Alexei Nemov had taken up gymnastics when he was five years old. Such was his progress through the packed ranks of Russian talent factory, that he made is senior international debut just 11 years later, finishing fifth at the 1993 World Championships.
There was no doubt that he was supremely gifted, but he was also, by general consensus, very inconsistent. Brilliant at one moment, he would underwhelm the next. And he seemed to be developing a bad habit of underperforming at crucial moments.
So going into Atlanta 1996, the question was whether he would rise to the occasion or wilt in the Olympic limelight.

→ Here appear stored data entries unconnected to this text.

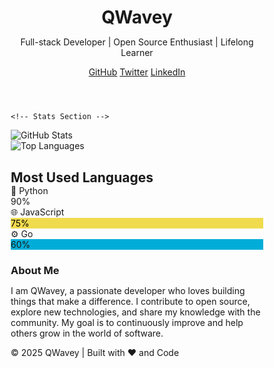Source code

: <!DOCTYPE html>
<html lang="en">
<head>
<meta charset="UTF-8">
<meta name="viewport" content="width=device-width, initial-scale=1.0">
<title>QWavey GitHub Profile</title>
<link href="https://fonts.googleapis.com/css2?family=Roboto:wght@400;700&display=swap" rel="stylesheet">
<style>
  /* ===== Reset & Global ===== */
  * {
    margin: 0;
    padding: 0;
    box-sizing: border-box;
  }

  body {
    font-family: 'Roboto', sans-serif;
    background: linear-gradient(135deg, #1f1c2c, #928dab);
    color: #fff;
    line-height: 1.6;
  }

  a {
    text-decoration: none;
    color: inherit;
  }

  /* ===== Container ===== */
  .container {
    max-width: 1000px;
    margin: 50px auto;
    padding: 20px;
  }

  /* ===== Header ===== */
  header {
    text-align: center;
    margin-bottom: 50px;
  }

  header h1 {
    font-size: 3em;
    background: linear-gradient(90deg, #ff6a00, #ee0979);
    -webkit-background-clip: text;
    -webkit-text-fill-color: transparent;
    animation: slideIn 2s ease-out;
  }

  @keyframes slideIn {
    from { opacity: 0; transform: translateY(-50px);}
    to { opacity: 1; transform: translateY(0);}
  }

  header p {
    font-size: 1.2em;
    margin-top: 10px;
    color: #ddd;
  }

  /* ===== Buttons ===== */
  .buttons {
    display: flex;
    justify-content: center;
    gap: 20px;
    margin-top: 25px;
  }

  .buttons a {
    padding: 12px 25px;
    border-radius: 30px;
    background: linear-gradient(90deg, #ff6a00, #ee0979);
    color: #fff;
    font-weight: bold;
    transition: 0.3s;
  }

  .buttons a:hover {
    transform: translateY(-5px);
    box-shadow: 0 10px 20px rgba(0,0,0,0.3);
  }

  /* ===== Stats Section ===== */
  .stats-section {
    display: flex;
    flex-wrap: wrap;
    justify-content: center;
    gap: 30px;
    margin-bottom: 50px;
    animation: fadeIn 2s ease-out;
  }

  .card {
    background: rgba(255,255,255,0.05);
    border-radius: 20px;
    padding: 20px;
    min-width: 300px;
    flex: 1;
    max-width: 450px;
    box-shadow: 0 5px 15px rgba(0,0,0,0.3);
    transition: transform 0.3s, box-shadow 0.3s;
  }

  .card:hover {
    transform: translateY(-10px);
    box-shadow: 0 15px 30px rgba(0,0,0,0.5);
  }

  .card img {
    width: 100%;
    border-radius: 15px;
  }

  @keyframes fadeIn {
    from { opacity: 0;}
    to { opacity: 1;}
  }

  /* ===== Language Bars ===== */
  .languages {
    margin: 50px 0;
  }

  .languages h2 {
    text-align: center;
    font-size: 2em;
    margin-bottom: 30px;
    background: linear-gradient(90deg, #ee0979, #ff6a00);
    -webkit-background-clip: text;
    -webkit-text-fill-color: transparent;
  }

  .language {
    display: flex;
    align-items: center;
    margin-bottom: 15px;
    animation: slideLeft 1s ease-out;
  }

  .language span {
    flex: 1;
    font-size: 1.1em;
  }

  .bar {
    flex: 3;
    height: 20px;
    background: rgba(255,255,255,0.2);
    border-radius: 10px;
    overflow: hidden;
    margin-left: 15px;
  }

  .fill {
    height: 100%;
    border-radius: 10px;
    width: 0;
    text-align: right;
    padding-right: 10px;
    color: #fff;
    font-weight: bold;
    line-height: 20px;
  }

  .python { background: #306998; animation: grow 1s forwards 0.5s; }
  .javascript { background: #f0db4f; color: #000; animation: grow 1s forwards 0.8s; }
  .go { background: #00add8; animation: grow 1s forwards 1.1s; }

  @keyframes grow {
    from { width: 0;}
    to { width: 90%;}
  }

  @keyframes slideLeft {
    from { opacity: 0; transform: translateX(-50px);}
    to { opacity: 1; transform: translateX(0);}
  }

  /* ===== Footer ===== */
  footer {
    text-align: center;
    margin: 50px 0;
    color: #aaa;
    font-size: 0.9em;
  }

  /* ===== Section Separators ===== */
  .separator {
    height: 4px;
    width: 150px;
    background: linear-gradient(90deg, #ff6a00, #ee0979);
    margin: 50px auto;
    border-radius: 2px;
  }

  /* ===== Animations for cards ===== */
  .card:hover img {
    transform: scale(1.05);
    transition: transform 0.3s;
  }

  /* ===== Extra Info Section ===== */
  .extra {
    text-align: center;
    margin-top: 50px;
  }

  .extra h3 {
    font-size: 1.8em;
    margin-bottom: 20px;
  }

  .extra p {
    font-size: 1.1em;
    max-width: 700px;
    margin: 0 auto;
    color: #ddd;
  }

</style>
</head>
<body>
  <div class="container">
    <!-- Header -->
    <header>
      <h1>QWavey</h1>
      <p>Full-stack Developer | Open Source Enthusiast | Lifelong Learner</p>
      <div class="buttons">
        <a href="https://github.com/QWavey" target="_blank">GitHub</a>
        <a href="https://twitter.com/QWavey" target="_blank">Twitter</a>
        <a href="https://www.linkedin.com/in/QWavey/" target="_blank">LinkedIn</a>
      </div>
    </header>

  <div class="separator"></div>

    <!-- Stats Section -->
   <section class="stats-section">
      <div class="card">
        <img src="https://github-readme-stats.vercel.app/api?username=QWavey&show_icons=true&theme=radical&hide_border=true" alt="GitHub Stats">
      </div>
      <div class="card">
        <img src="https://github-readme-stats.vercel.app/api/top-langs/?username=QWavey&layout=compact&theme=radical" alt="Top Languages">
      </div>
    </section>

  <div class="separator"></div>

 
  <section class="languages">
      <h2>Most Used Languages</h2>

     
      
  <div class="language">
        <span>🐍 Python</span>
        <div class="bar"><div class="fill python">90%</div></div>
      </div>
      <div class="language">
        <span>🌐 JavaScript</span>
        <div class="bar"><div class="fill javascript">75%</div></div>
      </div>
      <div class="language">
        <span>⚙️ Go</span>
        <div class="bar"><div class="fill go">60%</div></div>
      </div>
    </section>

  <div class="separator"></div>

   
  <section class="extra">
      <h3>About Me</h3>
      <p>
        I am QWavey, a passionate developer who loves building things that make a difference.
        I contribute to open source, explore new technologies, and share my knowledge with the
        community. My goal is to continuously improve and help others grow in the world of software.
      </p>
    </section>

  <footer>
      &copy; 2025 QWavey | Built with ❤️ and Code
    </footer>
  </div>
</body>
</html>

His Games debut got off to the ideal start as the Russian team took gold in the team combined event. It was a huge relief after Russia’s woeful showing at the previous year’s World Championships, where they had finished outside the medals. But now, inspired by Nemov and Alexei Voropayev, they beat their main rivals China by more than a point.
Would Nemov be able to use the team success as a platform for individual glory? The individual all-around title soon developed into an absorbing contest between him and China's Li Xiaoshuang. After five rotations, Nemov led by 0.48 points. The final rotation saw the Russian tackle the floor routine while Li moved onto the high bar.
The Chinese gymnast performed well, earning an impressive score of 9.787. Meanwhile, Nemov appeared to be faltering; a momentary loss of concentration during his routine meant that he missed out a full twist. The judges noticed and marked him down to a 9.7 – an outstanding score, but ultimately it was only good enough to give him the all-around silver.
He was not to be denied a gold medal on the vault, however, and there were also bronze medals on the floor, pommel horse and horizontal bar. With six medals in total, Nemov was the most decorated athlete of the 1996 Games. Four years later in Sydney he racked up an identical haul of two golds, a silver and three bronze medals.